-- Exercise details --
Show all lines containing "length" from the data below.

Dataset items:
□ □ □ □ □ □ □

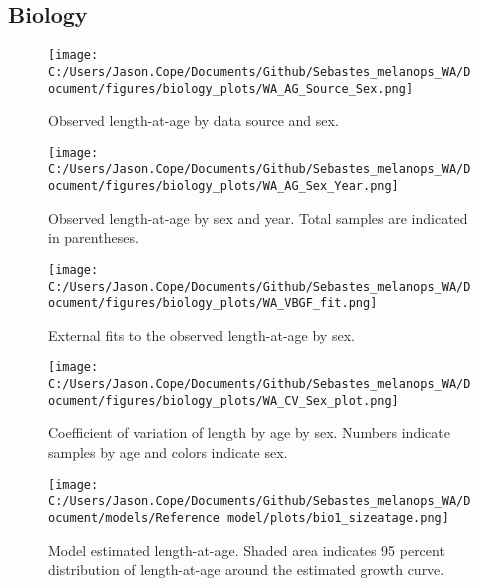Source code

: \documentclass[11pt,
  english,
  letterpaper,
]{article}
\begin{document}
\pagebreak

\hypertarget{biology}{%
\subsection{Biology}\label{biology}}

\begin{figure}
\centering
\texttt{[image: C:/Users/Jason.Cope/Documents/Github/Sebastes\_melanops\_WA/Document/figures/biology\_plots/WA\_AG\_Source\_Sex.png]}
\caption{Observed length-at-age by data source and sex.\label{fig:len-age-data-sex}}
\end{figure}

\pagebreak

\begin{figure}
\centering
\texttt{[image: C:/Users/Jason.Cope/Documents/Github/Sebastes\_melanops\_WA/Document/figures/biology\_plots/WA\_AG\_Sex\_Year.png]}
\caption{Observed length-at-age by sex and year. Total samples are indicated in parentheses.\label{fig:len-age-sex-year}}
\end{figure}

\pagebreak

\begin{figure}
\centering
\texttt{[image: C:/Users/Jason.Cope/Documents/Github/Sebastes\_melanops\_WA/Document/figures/biology\_plots/WA\_VBGF\_fit.png]}
\caption{External fits to the observed length-at-age by sex.\label{fig:len-age-fit}}
\end{figure}

\pagebreak

\begin{figure}
\centering
\texttt{[image: C:/Users/Jason.Cope/Documents/Github/Sebastes\_melanops\_WA/Document/figures/biology\_plots/WA\_CV\_Sex\_plot.png]}
\caption{Coefficient of variation of length by age by sex. Numbers indicate samples by age and colors indicate sex.\label{fig:cv-lt-age}}
\end{figure}

\pagebreak

\begin{figure}
\centering
\texttt{[image: C:/Users/Jason.Cope/Documents/Github/Sebastes\_melanops\_WA/Document/models/Reference model/plots/bio1\_sizeatage.png]}
\caption{Model estimated length-at-age. Shaded area indicates 95 percent distribution of length-at-age around the estimated growth curve.\label{fig:len-age-ss}}
\end{figure}
\end{document}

□ □ □ □ □ □ □

-- Response area --
\caption{Observed length-at-age by data source and sex.\label{fig:len-age-data-sex}}
\caption{Observed length-at-age by sex and year. Total samples are indicated in parentheses.\label{fig:len-age-sex-year}}
\caption{External fits to the observed length-at-age by sex.\label{fig:len-age-fit}}
\caption{Coefficient of variation of length by age by sex. Numbers indicate samples by age and colors indicate sex.\label{fig:cv-lt-age}}
\caption{Model estimated length-at-age. Shaded area indicates 95 percent distribution of length-at-age around the estimated growth curve.\label{fig:len-age-ss}}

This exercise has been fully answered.